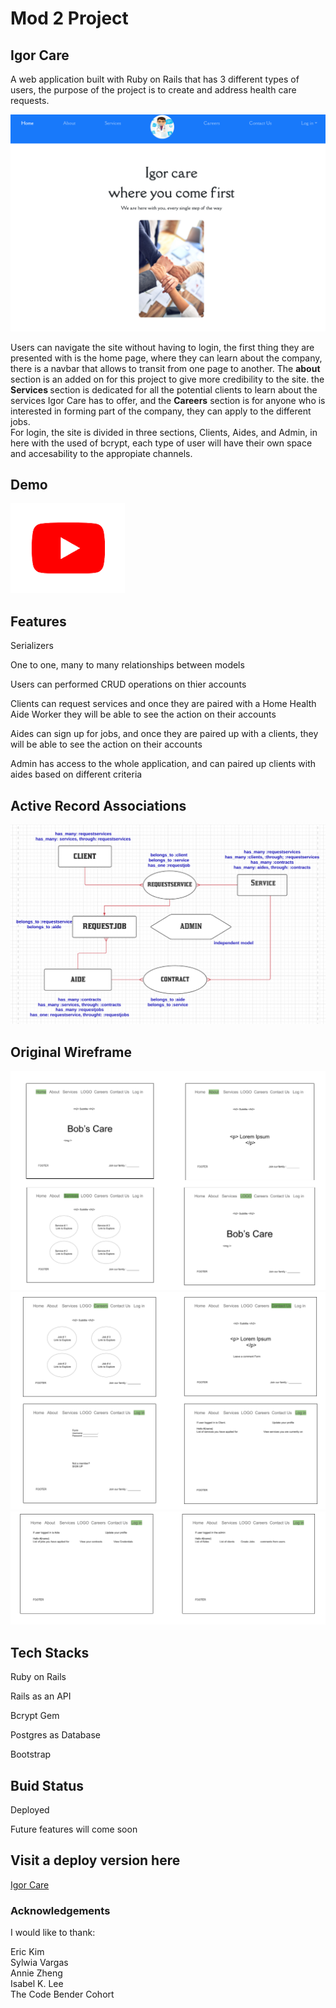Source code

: # Mod 2 Project

## Igor Care 

<p>A web application built with Ruby on Rails that has 3 different types of users, the purpose of the project is to create and address health care requests.</p> 
<a href='https://peaceful-headland-40438.herokuapp.com/'><img src= '/app/assets/images/igor_care.png'></a>
<p>Users can navigate the site without having to login, the first thing they are presented with is the home page, where they can learn about the company, there is a navbar that allows to transit from one page to another. The <strong>about</strong> section is an added on for this project to give more credibility to the site. the <strong>Services </strong>section is dedicated for all the potential clients to learn about the services Igor Care has to offer, and the <strong>Careers</strong> section is for anyone who is interested in forming part of the company, they can apply to the different jobs. <br>
For login, the site is divided in three sections, Clients, Aides, and Admin, in here with the used of bcrypt, each type of user will have their own space and accesability to the appropiate channels. </p>

## Demo
<a href='https://youtu.be/3pMCatjNueQ'><img src='/youtube-logo.png' /></a><br>   

## Features 

<p>Serializers</p>
<p>One to one, many to many relationships between models</p>
<p>Users can performed CRUD operations on thier accounts</p>
<p>Clients can request services and once they are paired with a Home Health Aide Worker they will be able to see the action on their accounts </p>
<p>Aides can sign up for jobs, and once they are paired up with a clients, they will be able to see the action on their accounts</p>
<p>Admin has access to the whole application, and can paired up clients with aides based on different criteria</p>

## Active Record Associations 
<img src ='/app/assets/images/domain_model.png'>


## Original Wireframe 
<img src='/app/assets/images/wireframe_section-1.png'>
<img src='/app/assets/images/wireframe_section-2.png'>
<img src='/app/assets/images/wireframe_section-3.png'>

## Tech Stacks
<p>Ruby on Rails </p>
<p>Rails as an API</p>
<p>Bcrypt Gem</p>
<p>Postgres as Database</p>
<p>Bootstrap</p>

## Buid Status 
<p>Deployed</p>
<p>Future features will come soon </p>

## Visit a deploy version here 
<a href='https://peaceful-headland-40438.herokuapp.com/'>Igor Care</a>

### Acknowledgements 
I would like to thank:<br>

Eric Kim<br>
Sylwia Vargas<br>
Annie Zheng<br>
Isabel K. Lee<br>
The Code Bender Cohort<br>
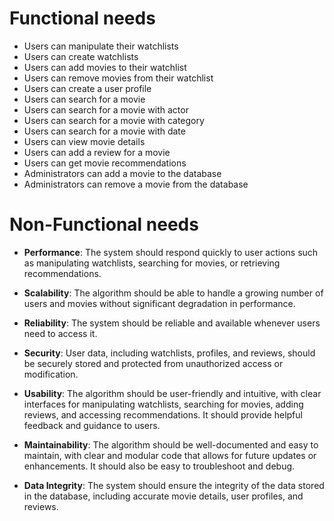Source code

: # Functional needs

* Users can manipulate their watchlists
* Users can create watchlists
* Users can add movies to their watchlist
* Users can remove movies from their watchlist
* Users can create a user profile
* Users can search for a movie
* Users can search for a movie with actor
* Users can search for a movie with category
* Users can search for a movie with date 
* Users can view movie details
* Users can add a review for a movie
* Users can get movie recommendations
* Administrators can add a movie to the database
* Administrators can remove a movie from the database

# Non-Functional needs

* **Performance**: The system should respond quickly to user actions such as manipulating watchlists, searching for movies, or retrieving recommendations. 

* **Scalability**: The algorithm should be able to handle a growing number of users and movies without significant degradation in performance. 

* **Reliability**: The system should be reliable and available whenever users need to access it.

* **Security**: User data, including watchlists, profiles, and reviews, should be securely stored and protected from unauthorized access or modification.

* **Usability**: The algorithm should be user-friendly and intuitive, with clear interfaces for manipulating watchlists, searching for movies, adding reviews, and accessing recommendations. It should provide helpful feedback and guidance to users.

* **Maintainability**: The algorithm should be well-documented and easy to maintain, with clear and modular code that allows for future updates or enhancements. It should also be easy to troubleshoot and debug.

* **Data Integrity**: The system should ensure the integrity of the data stored in the database, including accurate movie details, user profiles, and reviews.

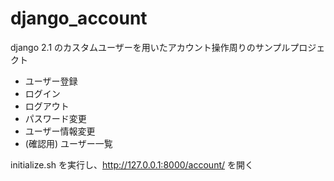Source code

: # django_account

django 2.1 のカスタムユーザーを用いたアカウント操作周りのサンプルプロジェクト
- ユーザー登録
- ログイン
- ログアウト
- パスワード変更
- ユーザー情報変更
- (確認用) ユーザー一覧

initialize.sh を実行し、http://127.0.0.1:8000/account/ を開く

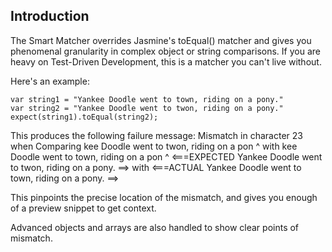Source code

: ## Introduction

The Smart Matcher overrides Jasmine's toEqual() matcher and gives you
phenomenal granularity in complex object or string comparisons. If you are heavy on
Test-Driven Development, this is a matcher you can't live without.

Here's an example:

    var string1 = "Yankee Doodle went to town, riding on a pony."
    var string2 = "Yankee Doodle went to twon, riding on a pony."
    expect(string1).toEqual(string2);

This produces the following failure message:
    Mismatch in character 23 when Comparing
    kee Doodle went to twon, riding on a pon
                        ^
    with
    kee Doodle went to town, riding on a pon
                        ^
    <===EXPECTED Yankee Doodle went to twon, riding on a pony. ==> with <===ACTUAL Yankee Doodle went to town, riding on a pony. ==>

This pinpoints the precise location of the mismatch, and gives you enough of a preview snippet to get context.

Advanced objects and arrays are also handled to show clear points of mismatch.

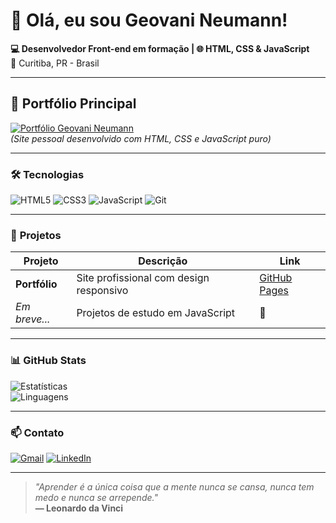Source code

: # 👋 Olá, eu sou Geovani Neumann! 

**💻 Desenvolvedor Front-end em formação | 🌐 HTML, CSS & JavaScript**  
📍 Curitiba, PR - Brasil  

---

## 🚀 **Portfólio Principal**  
[![Portfólio Geovani Neumann](https://img.shields.io/badge/🔗_Acesse_Meu_Portfólio-0A66C2?style=for-the-badge)](https://geovanineumann.github.io/)  
*(Site pessoal desenvolvido com HTML, CSS e JavaScript puro)*  

---

### 🛠 **Tecnologias**  
![HTML5](https://img.shields.io/badge/HTML5-E34F26?style=for-the-badge&logo=html5&logoColor=white)
![CSS3](https://img.shields.io/badge/CSS3-1572B6?style=for-the-badge&logo=css3&logoColor=white)
![JavaScript](https://img.shields.io/badge/JavaScript-F7DF1E?style=for-the-badge&logo=javascript&logoColor=black)
![Git](https://img.shields.io/badge/Git-E44C30?style=for-the-badge&logo=git&logoColor=white)

---

### 📌 **Projetos**  
| Projeto | Descrição | Link |
|---------|-----------|------|
| **Portfólio** | Site profissional com design responsivo | [GitHub Pages](https://GeovaniNeumann.github.io/) |
| *Em breve...* | Projetos de estudo em JavaScript | 🚧 |

---

### 📊 **GitHub Stats**  
![Estatísticas](https://github-readme-stats.vercel.app/api?username=GeovaniNeumann&show_icons=true&theme=dark)  
![Linguagens](https://github-readme-stats.vercel.app/api/top-langs/?username=GeovaniNeumann&layout=compact&theme=dark)

---

### 📫 **Contato**  
[![Gmail](https://img.shields.io/badge/Gmail-D14836?style=for-the-badge&logo=gmail&logoColor=white)](mailto:geovanefr@gmail.com)
[![LinkedIn](https://img.shields.io/badge/LinkedIn-0077B5?style=for-the-badge&logo=linkedin&logoColor=white)](https://www.linkedin.com/in/geovani-neumann-7a88b0294)

---

> *"Aprender é a única coisa que a mente nunca se cansa, nunca tem medo e nunca se arrepende."*  
> **— Leonardo da Vinci**
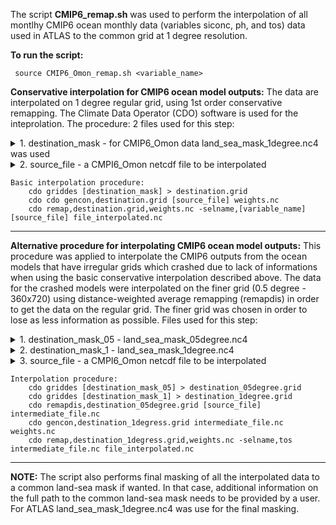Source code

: The script **CMIP6_remap.sh** was used to perform the interpolation of all montlhy CMIP6 ocean monthly data (variables siconc, ph, and tos) data used in ATLAS to the common grid at 1 degree resolution.

**To run the script:**
	 
	 source CMIP6_Omon_remap.sh <variable_name>

**Conservative interpolation for CMIP6 ocean model outputs:**
 The data are interpolated on 1 degree regular grid, using 1st order conservative remapping. 
 The Climate Data Operator (CDO) software is used for the inteprolation.
 The procedure:
 2 files used for this step:
 <details><summary>1. destination_mask - for CMIP6_Omon data land_sea_mask_1degree.nc4 was used
 <details><summary>2. source_file - a CMPI6_Omon netcdf file to be interpolated

	Basic interpolation procedure:
		cdo griddes [destination_mask] > destination.grid
		cdo cdo gencon,destination.grid [source_file] weights.nc
		cdo remap,destination.grid,weights.nc -selname,[variable_name] [source_file] file_interpolated.nc

**********************************************************************************************************************************

**Alternative procedure for interpolating CMIP6 ocean model outputs:**
This procedure was applied to interpolate the CMIP6 outputs from the ocean models that have irregular grids which crashed due to lack of informations when using the basic conservative interpolation described above.
The data for the crashed models were interpolated on the finer grid (0.5 degree - 360x720) using distance-weighted average remapping (remapdis) in order to get the data on the regular grid. The finer grid was chosen in order to 
lose as less information as possible.
Files used for this step:
<details><summary>1. destination_mask_05 - land_sea_mask_05degree.nc4
<details><summary>2. destination_mask_1  - land_sea_mask_1degree.nc4
<details><summary>3. source_file - a CMPI6_Omon netcdf file to be interpolated

	Interpolation procedure:
		cdo griddes [destination_mask_05] > destination_05degree.grid
		cdo griddes [destination_mask_1] > destination_1degree.grid
		cdo remapdis,destination_05degree.grid [source_file] intermediate_file.nc
		cdo gencon,destination_1degress.grid intermediate_file.nc weights.nc
		cdo remap,destination_1degress.grid,weights.nc -selname,tos intermediate_file.nc file_interpolated.nc

**********************************************************************************************************************************

**NOTE:**
The script also performs final masking of all the interpolated data to a common land-sea mask if wanted.
In that case, additional information on the full path to the common land-sea mask needs to be provided by a user. 
For ATLAS land_sea_mask_1degree.nc4 was use for the final masking.
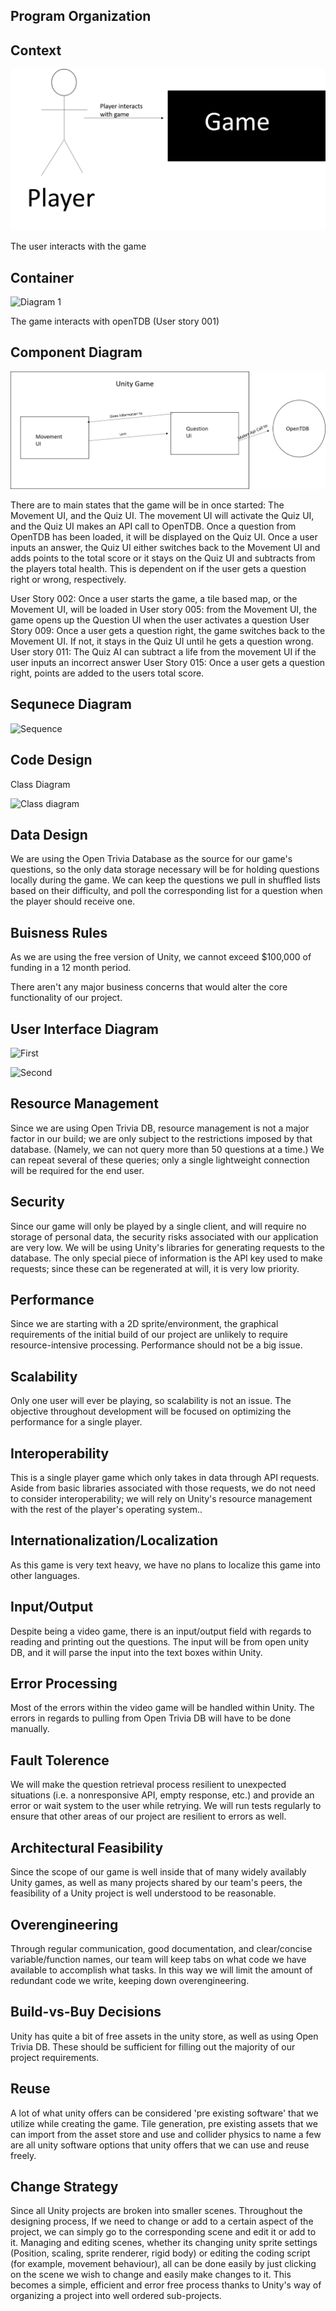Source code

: **Program Organization**
--------------------------

Context
----------------------------

![Context](https://github.com/bquiroga10/Group10/blob/master/artifacts/architecture/ContextDiagram.png)

The user interacts with the game

Container
----------------------------

![Diagram 1](https://github.com/bquiroga10/Group10/blob/master/artifacts/architecture/ArchitecturalDiagram.png)

The game interacts with openTDB (User story 001)

Component Diagram
--------------------

![Component](https://github.com/bquiroga10/Group10/blob/master/artifacts/architecture/Component.png)

There are to main states that the game will be in once started: The Movement UI, and the Quiz UI. The movement UI will activate the Quiz UI, and the Quiz UI makes an API call to OpenTDB. Once a question from OpenTDB has been loaded, it will be displayed on the Quiz UI. Once a user inputs an answer, the Quiz UI either switches back to the Movement UI and adds points to the total score or it stays on the Quiz UI and subtracts from the players total health. This is dependent on if the user gets a question right or wrong, respectively.

User Story 002: Once a user starts the game, a tile based map, or the Movement UI, will be loaded in
User story 005: from the Movement UI, the game opens up the Question UI when the user activates a question
User Story 009: Once a user gets a question right, the game switches back to the Movement UI. If not, it stays in the Quiz UI until he gets a question wrong.
User story 011: The Quiz AI can subtract a life from the movement UI if the user inputs an incorrect answer
User Story 015: Once a user gets a question right, points are added to the users total score.


Sequnece Diagram
--------------------

![Sequence](https://github.com/bquiroga10/Group10/blob/master/artifacts/architecture/SequenceDiagram.png)

**Code Design**
-------------------------

Class Diagram

![Class diagram](https://github.com/bquiroga10/Group10/blob/master/artifacts/architecture/ClassDiagram.PNG)

**Data Design**
-------------------------

We are using the Open Trivia Database as the source for our game's questions, so the only data storage necessary will be for holding questions locally during the game. We can keep the questions we pull in shuffled lists based on their difficulty, and poll the corresponding list for a question when the player should receive one.

**Buisness Rules**
------------------------

As we are using the free version of Unity, we cannot exceed $100,000 of funding in a 12 month period.

There aren't any major business concerns that would alter the core functionality of our project.

**User Interface Diagram**
------------------------

![First](https://github.com/bquiroga10/Group10/blob/master/artifacts/architecture/UserInterface.png)

![Second](https://github.com/bquiroga10/Group10/blob/master/artifacts/architecture/User%20Interface%20Diagram.png)


**Resource Management**
------------------------

Since we are using Open Trivia DB, resource management is not a major factor in our build; we are only subject to the restrictions imposed by that database. (Namely, we can not query more than 50 questions at a time.) We can repeat several of these queries; only a single lightweight connection will be required for the end user.

**Security**
-------------------------

Since our game will only be played by a single client, and will require no storage of personal data, the security risks associated with our application are very low. We will be using Unity's libraries for generating requests to the database. The only special piece of information is the API key used to make requests; since these can be regenerated at will, it is very low priority.

**Performance**
------------------------

 Since we are starting with a 2D sprite/environment, the graphical requirements of the initial build of our project are unlikely to require resource-intensive processing. Performance should not be a big issue.

**Scalability**
------------------------

Only one user will ever be playing, so scalability is not an issue. The objective throughout development will be focused on optimizing the performance for a single player.

**Interoperability**
------------------------

This is a single player game which only takes in data through API requests. Aside from basic libraries associated with those requests, we do not need to consider interoperability; we will rely on Unity's resource management with the rest of the player's operating system..

**Internationalization/Localization**
------------------------

As this game is very text heavy, we have no plans to localize this game into other languages.

**Input/Output**
------------------------

Despite being a video game, there is an input/output field with regards to reading and printing out the questions. The input will be from open unity DB, and it will parse the input into the text boxes within Unity.

**Error Processing**
------------------------

Most of the errors within the video game will be handled within Unity. The errors in regards to pulling from Open Trivia DB will have to be done manually.

**Fault Tolerence**
------------------------

We will make the question retrieval process resilient to unexpected situations (i.e. a nonresponsive API, empty response, etc.) and provide an error or wait system to the user while retrying. We will run tests regularly to ensure that other areas of our project are resilient to errors as well.

**Architectural Feasibility**
------------------------------

Since the scope of our game is well inside that of many widely availably Unity games, as well as many projects shared by our team's peers, the feasibility of a Unity project is well understood to be reasonable.

**Overengineering**
------------------------------

Through regular communication, good documentation, and clear/concise variable/function names, our team will keep tabs on what code we have available to accomplish what tasks. In this way we will limit the amount of redundant code we write, keeping down overengineering.

**Build-vs-Buy Decisions**
------------------------------

Unity has quite a bit of free assets in the unity store, as well as using Open Trivia DB. These should be sufficient for filling out the majority of our project requirements.

**Reuse**
-----------------------------

A lot of what unity offers can be considered 'pre existing software' that we utilize while creating the game. Tile generation, pre existing assets that we can import from the asset store and use and collider physics to name a few  are all unity software options that unity offers that we can use and reuse freely.

**Change Strategy**
-----------------------------

Since all Unity projects are broken into smaller scenes. Throughout the designing process, If we need to change or add to a certain aspect of the project, we can simply go to the corresponding scene and edit it or add to it. Managing and editing scenes, whether its changing unity sprite settings (Position, scaling, sprite renderer, rigid body) or editing the coding script (for example, movement behaviour), all can be done easily by just clicking on the scene we wish to change and easily make changes to it. This becomes a simple, efficient and error free process thanks to Unity's way of organizing a project into well ordered sub-projects.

☆ ☆ ☆ ☆

→ Task instructions:
Your response should contain each line of the listing in which the word "outputs" occurs.

→ Response to the exercise:
**Conservative interpolation for CMIP6 ocean model outputs:**
**Alternative procedure for interpolating CMIP6 ocean model outputs:**
This procedure was applied to interpolate the CMIP6 outputs from the ocean models that have irregular grids which crashed due to lack of informations when using the basic conservative interpolation described above.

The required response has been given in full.